裁きを受ける人数が多過ぎる為に、賠償金と一部魔力の強制徴収、手早く土地の賠償だけで皇家は済ませたいらしい。
「一部魔力支払いですが範囲は?カイザス国は強制徴収が連帯責任だった筈です」
「………上層部に食い込んでる分家と最高司祭様とリリア様、計画にも関わった婿殿の兄君だ。婿殿と養女のマリーは皇家の籍なんで入っていない」
「では、次の最高司祭は父に代わって叔父上ですか。わかりました。それならマリーも殺されなくて済みそうだ。ちなみにーーー」
「伴侶殿馬鹿な事は考えるな」
「ちなみに姉上の魔力の強制徴収は私が肩代わり出来ますか?私と姉上の立場を交換すれば出来ると思うんですが……」
「出来る」
「父上っ!こうなるから詳しく話すのは嫌だったんだ」
「後から知らされたら婿殿は嘆くだろう」
「死ぬよりはマシだ」
「それで姉上をっ!マリーの母親を見殺しにするのですか!?」
「そうだ。俺はリリア様より伴侶殿に生きて欲しい」
「聖女の家系の不祥事だ。リリア様の命に税金は出せない」
「そんなっ……お布施は!?お布施なら!」
「次の最高司祭様は支払いを拒否された。私もマリーの産みの親に亡くなっては欲しくない。しかし、神聖帝国皇帝として判断せざるを得ないんだ。婿殿にも死んで欲しくは無いが………」
私より、子どもが産める可能性がある姉上を取ったのか。皇帝の判断はこちらとしては有難い話しだ。
「子など兄上の所にわんさか居るだろう」
「今はそれでいい。しかし、皇家は男ばかりだ。高魔力保持者の異性の伴侶がこの先必要になって来る。椿だけでは心許ないし、皇太子の子と結婚させるには血が濃くなり過ぎる。健介も分かっているだろう?この気を逃したら次は無い。あっても当分先になる。頼みの綱だった無色の家系を手放した歪みが出て来ているんだ……このままでは城壁結界の意地が危うくなる未来が待っている。民を殺す気か?お前もいい加減腹をくくれ」
「リリア様に…愛する伴侶を犠牲にして生き残った俺の元に嫁いで子どもを産めと言うのか。酷すぎるだろう」
「魔力量で言えばお前が1番子を孕ませられる可能性があるんだ。命令だ。甘んじて受けろ」
「嫌だ。こんな国、伴侶殿とマリーを連れて出て行ってやる」
「馬鹿者っ!!!?」
暫く親子喧嘩は続き私は話を静かに聞く事にした……それ以上皇帝の閨事情を暴露しないで欲しいです健介様。
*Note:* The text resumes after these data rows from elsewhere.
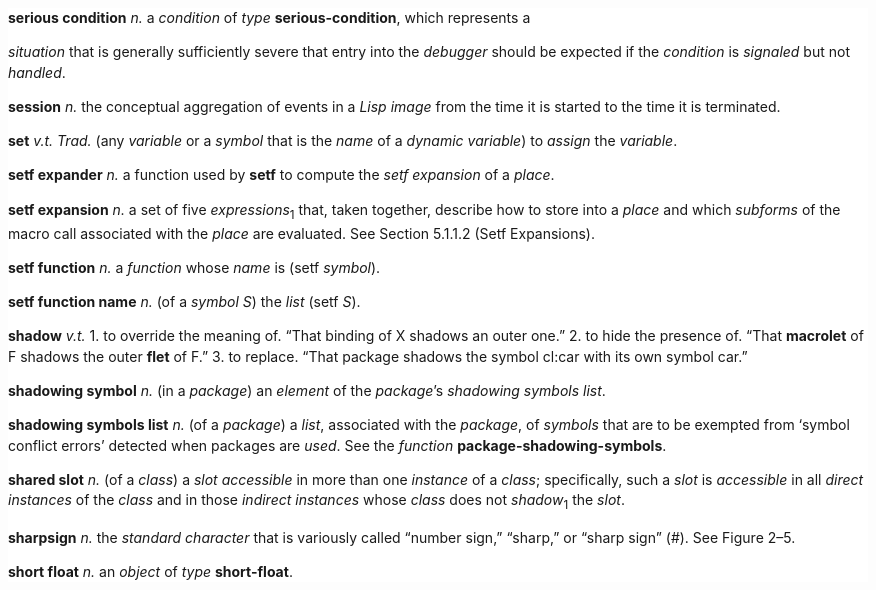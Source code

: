 
 



**serious condition** *n.* a *condition* of *type* **serious-condition**, which represents a 



*situation* that is generally sufficiently severe that entry into the *debugger* should be expected if the *condition* is *signaled* but not *handled*. 



**session** *n.* the conceptual aggregation of events in a *Lisp image* from the time it is started to the time it is terminated. 



**set** *v.t. Trad.* (any *variable* or a *symbol* that is the *name* of a *dynamic variable*) to *assign* the *variable*. 



**setf expander** *n.* a function used by **setf** to compute the *setf expansion* of a *place*. 



**setf expansion** *n.* a set of five *expressions*<sub>1</sub> that, taken together, describe how to store into a *place* and which *subforms* of the macro call associated with the *place* are evaluated. See Section 5.1.1.2 (Setf Expansions). 



**setf function** *n.* a *function* whose *name* is (setf *symbol*). 



**setf function name** *n.* (of a *symbol S*) the *list* (setf *S*). 



**shadow** *v.t.* 1. to override the meaning of. “That binding of X shadows an outer one.” 2. to hide the presence of. “That **macrolet** of F shadows the outer **flet** of F.” 3. to replace. “That package shadows the symbol cl:car with its own symbol car.” 



**shadowing symbol** *n.* (in a *package*) an *element* of the *package*’s *shadowing symbols list*. 



**shadowing symbols list** *n.* (of a *package*) a *list*, associated with the *package*, of *symbols* that are to be exempted from ‘symbol conflict errors’ detected when packages are *used*. See the *function* **package-shadowing-symbols**. 



**shared slot** *n.* (of a *class*) a *slot accessible* in more than one *instance* of a *class*; specifically, such a *slot* is *accessible* in all *direct instances* of the *class* and in those *indirect instances* whose *class* does not *shadow*<sub>1</sub> the *slot*. 



**sharpsign** *n.* the *standard character* that is variously called “number sign,” “sharp,” or “sharp sign” (#). See Figure 2–5. 



**short float** *n.* an *object* of *type* **short-float**.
「ーーーそれに、父上だってカイザス国の娼館に行っていただろう。私だけ責められる言われは無い」
「バッカッッッ!?婿殿の前でななな何言ってる!……皇后が許したんだ。夫婦公認だ」
まだ続くのか。今更何で………もうそのままどうぞ。私は何も聞いてません。
「上3人だけの時はな。しかし、少なくもと椿の時は違うだろう。父上が空路を使ったなんて私には筒抜けだ。何なら飛行経路や部下の配置まで組んだ事がある。途中で通わなくなったのは義理母上にバレたんだろう?」
「しゃらっぷっ!!!?」
この話しの流れで切り出すのは中々言い出し憎いが、話が終わりそうに無いので割り込ませてもらう。
「貴方が姉上とどうこうなろうと、私は姉上を助けます。後の事は皆さんでお話し下さい」
「っ!?」
「わかった。婚姻と離婚手続きは臨時会議中になると思う………すまない」
「いえ、私ごときに心を痛めていただいてありがとうございます。神聖帝国側が到着しましたら私はそちらに行かせていただきます……マリーをどうかよろしくお願いします」
「マリーの事は皇家が全面的に守ると神に誓う。どうか安心して欲しい」
「ありがとうございます。このご恩は一生忘れません。健介様、明日は食事会を楽しみたいんです。マリーに心配かけたく無いので、いつも通りでお願いします」
「……………わかった」
おやすみの挨拶をして、私は部屋を出て客室に向かった。
「終わったの?」
「はい、添い寝ありがとうございました」
「こちらこそありがとう」
「…………いえ」
皇后様の温もりが残ったベッドに潜り込み、私はマリーを抱きしめながら、久方ぶりの安らかな眠りについた。